It just steams me when people don't know how to set the table properly

Setting the Table - The picture shows the right and wrong way of setting the table.  Is it really something so difficult that  an employee in a diner can't get it right??
@kbkbooks (7022)
Canada
December 16, 2006 3:56pm CST
I'm not talking about fancy tables with five forks and three knives and four spoons. I am juat talking about an everyday setting for a normal meal. When I was a very young child, my mother taught me how to properly set a table for a simple family meal, with the fork to the left of the plate, sitting beside a napkin. To the right of the plate is the knife and to the right of that is the spoon. Soup spoon can either go across the top of the plate or under the plate with the bowl of the spoon sitting to the left end. Or it can go between the knife and the teaspoon. The drinking glass or tea or coffecup should be set near the top of the knife. Of course any portion of this can exist or not exist depending on the meal One thing that totally steams me, is when I go somewhere, even to a casual meal like a church potluck supper, and the table is improperly set like with all the utensils just "thrown" in a group together on the plate or to one side of it.

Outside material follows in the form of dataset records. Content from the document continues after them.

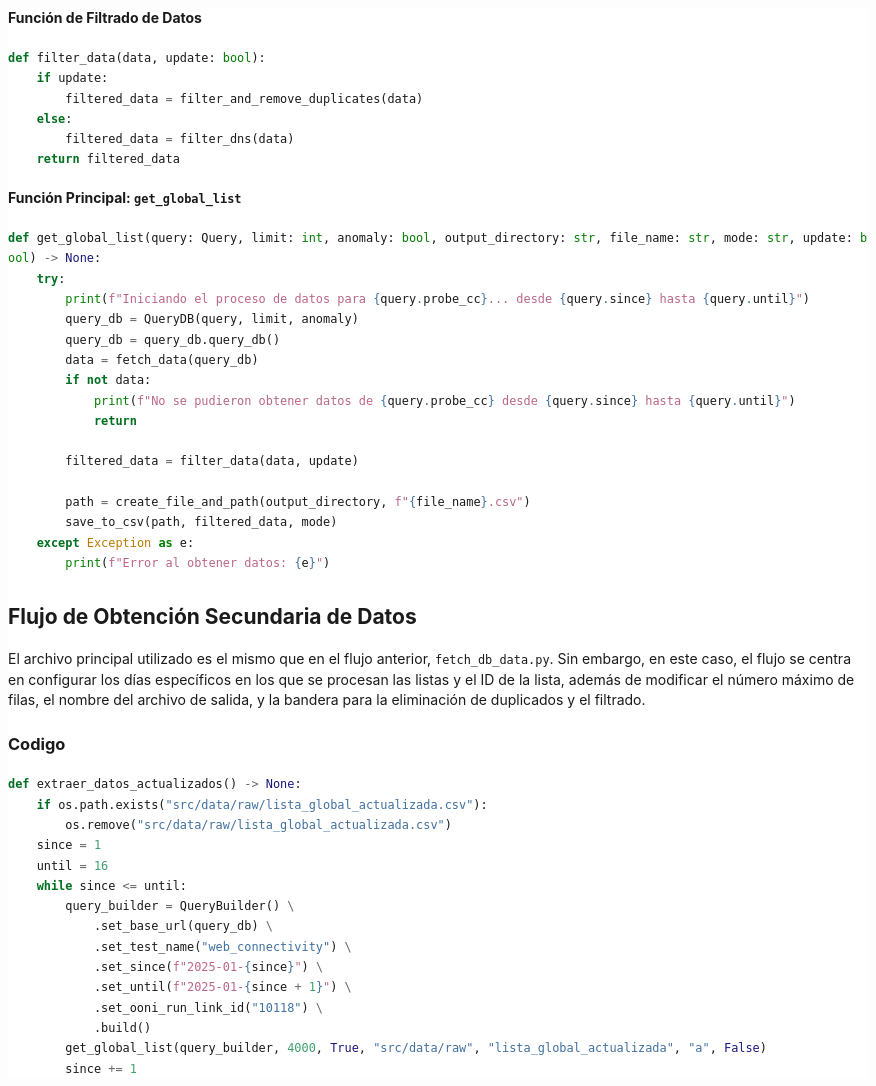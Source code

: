
#### Función de Filtrado de Datos

```python
def filter_data(data, update: bool):
    if update:
        filtered_data = filter_and_remove_duplicates(data)
    else:
        filtered_data = filter_dns(data)
    return filtered_data
```

#### Función Principal: `get_global_list`

```python
def get_global_list(query: Query, limit: int, anomaly: bool, output_directory: str, file_name: str, mode: str, update: bool) -> None:
    try:
        print(f"Iniciando el proceso de datos para {query.probe_cc}... desde {query.since} hasta {query.until}")
        query_db = QueryDB(query, limit, anomaly)
        query_db = query_db.query_db()
        data = fetch_data(query_db)
        if not data:
            print(f"No se pudieron obtener datos de {query.probe_cc} desde {query.since} hasta {query.until}")
            return
        
        filtered_data = filter_data(data, update)

        path = create_file_and_path(output_directory, f"{file_name}.csv")
        save_to_csv(path, filtered_data, mode)
    except Exception as e:
        print(f"Error al obtener datos: {e}")
```



## Flujo de Obtención Secundaria de Datos

El archivo principal utilizado es el mismo que en el flujo anterior, `fetch_db_data.py`. Sin embargo, en este caso, el flujo se centra en configurar los días específicos en los que se procesan las listas y el ID de la lista, además de modificar el número máximo de filas, el nombre del archivo de salida, y la bandera para la eliminación de duplicados y el filtrado.

### Codigo

```python
def extraer_datos_actualizados() -> None:
    if os.path.exists("src/data/raw/lista_global_actualizada.csv"):
        os.remove("src/data/raw/lista_global_actualizada.csv")
    since = 1
    until = 16
    while since <= until:
        query_builder = QueryBuilder() \
            .set_base_url(query_db) \
            .set_test_name("web_connectivity") \
            .set_since(f"2025-01-{since}") \
            .set_until(f"2025-01-{since + 1}") \
            .set_ooni_run_link_id("10118") \
            .build()
        get_global_list(query_builder, 4000, True, "src/data/raw", "lista_global_actualizada", "a", False)
        since += 1
```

What really aggravates me is seeing a fork on the right and a knife on the left!!
2 responses
@jewel76 (2305)
• Canada
18 Dec 06
I know what you mean! The few times my husband sets the table, he just throws the utensils around, they're not even actually placed next to the plates, they're just on the table.
1 person likes this
@kbkbooks (7022)
• Canada
19 Dec 06
Like you would think at home that the folks have seen you do it the right way enough times...? duh.
@Poison_Girl (4150)
• United States
17 Dec 06
Can I ask what the big deal is? Maybe it's just me, but I really don't care how it's set up. As long as the utensils are there and clean, that's all that matters to me. Of course, I didn't grow up in a house where the placement of utensils was taught to me. *shrugs*
1 person likes this
@kbkbooks (7022)
• Canada
18 Dec 06
It's true, some people just don't care. It is a difference in how you are brought up. That doesn't mean some of us are wrong and some of us are right. It just means we're different. You know what that means? That means if table setters celebrate a special holiday where they hang up forks and knifes from the mall ceiling and wish each other Happy Flatware Day, then they should expect by all means to be persecuted by non table setters who hang up unwrapped foodstuffs and wish each other Happy Finger Food Day. Now, let's you and I sit back and see how many people see some sort of a weird parallel here.